In Italia c'è un caso Cristiano Ronaldo, se lo aspettava?
«Quando un giocatore viene sostituito, deve avere rispetto per l'allenatore e per il compagno di squadra che entrerà al suo posto. Vale per tutti i giocatori, quindi anche per CR7»
Caso Ronaldo a parte, in Italia la Juventus domina da anni.
«Non è una novità. Se c'è una squadra che vince sempre, significa che sta facendo le cose al meglio. E allora mi chiedo: perché non imitare quella squadra? Bisogna prendere spunto dai migliori».
La Juve ha un segreto per vincere così tanto?
«No, è solo una squadra forte e ha una società incredibile alle spalle. Sanno sempre cosa fare, come comportarsi e come gestire i giocatori».
L'Inter, con Conte, sta provando a raggiungerla. In campionato è a un solo punto di distacco.
«Non sarà facile raggiungerla. La Juve è troppo abituata a vincere. Conte, comunque, è un allenatore molto abile, che sa tirare fuori il meglio dai suoi giocatori. Lo sta facendo anche all'Inter».
Meglio Sarri o Conte come stile di gioco?
«Dipende. La grandezza di un allenatore è quella di saper tirare fuori il meglio dai propri giocatori. A me piacciono i tecnici che puntano, sempre e comunque, alla vittoria e che non fanno mai calcoli».
In Italia e a Roma in particolare Falcao è considerato un mito del calcio mondiale.
«Fa piacere essere ricordato così. Ormai sono passati più di 30 anni da quando giocavo nella Roma ma, ogni volta che torno, ricevo tanti attestati di stima. È emozionante. Credo che, al di là di quello che ho fatto in campo, sia importante come mi sia comportato. Ho cercato sempre di essere corretto e leale».
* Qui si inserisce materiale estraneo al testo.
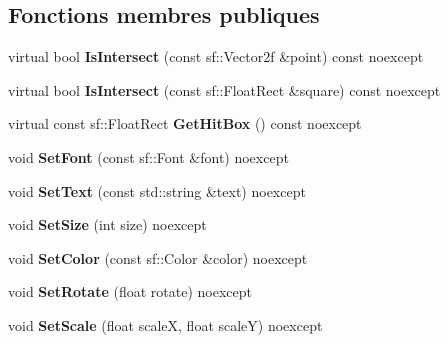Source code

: \subsection*{Fonctions membres publiques}
\begin{DoxyCompactItemize}
\item 
\mbox{\label{classmy_1_1TextObject_affb75169f05260a87266c07dde14ee5a}} 
virtual bool {\bfseries Is\+Intersect} (const sf\+::\+Vector2f \&point) const noexcept
\item 
\mbox{\label{classmy_1_1TextObject_a26eda23e4fec449c8f402cf2521135fd}} 
virtual bool {\bfseries Is\+Intersect} (const sf\+::\+Float\+Rect \&square) const noexcept
\item 
\mbox{\label{classmy_1_1TextObject_aa297b3eab77e5a331eec8c7d641804b3}} 
virtual const sf\+::\+Float\+Rect {\bfseries Get\+Hit\+Box} () const noexcept
\item 
\mbox{\label{classmy_1_1TextObject_af4e932250fe1ea36d747b552ebd7671b}} 
void {\bfseries Set\+Font} (const sf\+::\+Font \&font) noexcept
\item 
\mbox{\label{classmy_1_1TextObject_a8551ba9793ef0c670549c1bc03158727}} 
void {\bfseries Set\+Text} (const std\+::string \&text) noexcept
\item 
\mbox{\label{classmy_1_1TextObject_a7f1bd59113e2d200c3d5384e78d6fcc0}} 
void {\bfseries Set\+Size} (int size) noexcept
\item 
\mbox{\label{classmy_1_1TextObject_a0e5ecb2bb4069f183fc84d6912a91c87}} 
void {\bfseries Set\+Color} (const sf\+::\+Color \&color) noexcept
\item 
\mbox{\label{classmy_1_1TextObject_a1e5d9ee2e21e5ad6282f559da6ac6097}} 
void {\bfseries Set\+Rotate} (float rotate) noexcept
\item 
\mbox{\label{classmy_1_1TextObject_a86747805eb38d71b850f620d7ccce3f0}} 
void {\bfseries Set\+Scale} (float scaleX, float scaleY) noexcept
\item 

\end{DoxyCompactItemize}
Che ne pensa della Roma di oggi?
«Mi auguro possa arrivare il più in alto possibile. Mi sembra ci sia un bel progetto, ora però bisogna insistere e seguire il nuovo tecnico Fonseca».
Rispetto a club come la Juve, alla Roma manca uno stadio di proprietà.
«Il calcio moderno va verso quella direzione, i club più forti del mondo hanno tutti stadi di proprietà. E' evidente che per la Roma quello deve essere l'obiettivo finale».
Falcao a Roma ha lasciato un segno incancellabile. Con l'addio di Daniele De Rossi, dopo quello di Totti nel 2017, in giallorosso non ci sono più bandiere.
«Il calcio moderno va avanti e corre veloce; su De Rossi, però, vorrei dire una cosa: ha avuto coraggio ad andare a giocare in Argentina, in un grande club come il Boca Juniors. Sono ammirato dalla sua decisione; credo che i giocatori italiani siano troppo legati alla serie A e facciano poca esperienza all'estero. In questo De Rossi può diventare un esempio».
Quando si parla con Falcao, inevitabilmente il discorso vola su quel famoso Italia-Brasile 3-2 del Mondiale 1982.
«E' vero, se ne parla ancora tanto. Sai io che dico sempre? Se quel Brasile perdente è ancora così amato, significa che è stato davvero speciale. Non ha vinto, è vero, eppure tutti si ricordano di quella Seleçao con in squadra me, Zico, Junior, Socrates e gli altri».
Dopo CR7 alla Juve, come vedrebbe l'arrivo in Italia anche di Neymar?
«Insieme a Messi e Cristiano Ronaldo è uno dei tre top player mondiali. Ultimamente ha perso un po' il sorriso, è meno allegro rispetto al passato, ma resta un giocatore che può fare la differenza ovunque, anche nel campionato italiano. E magari da voi ritroverebbe anche l'allegria».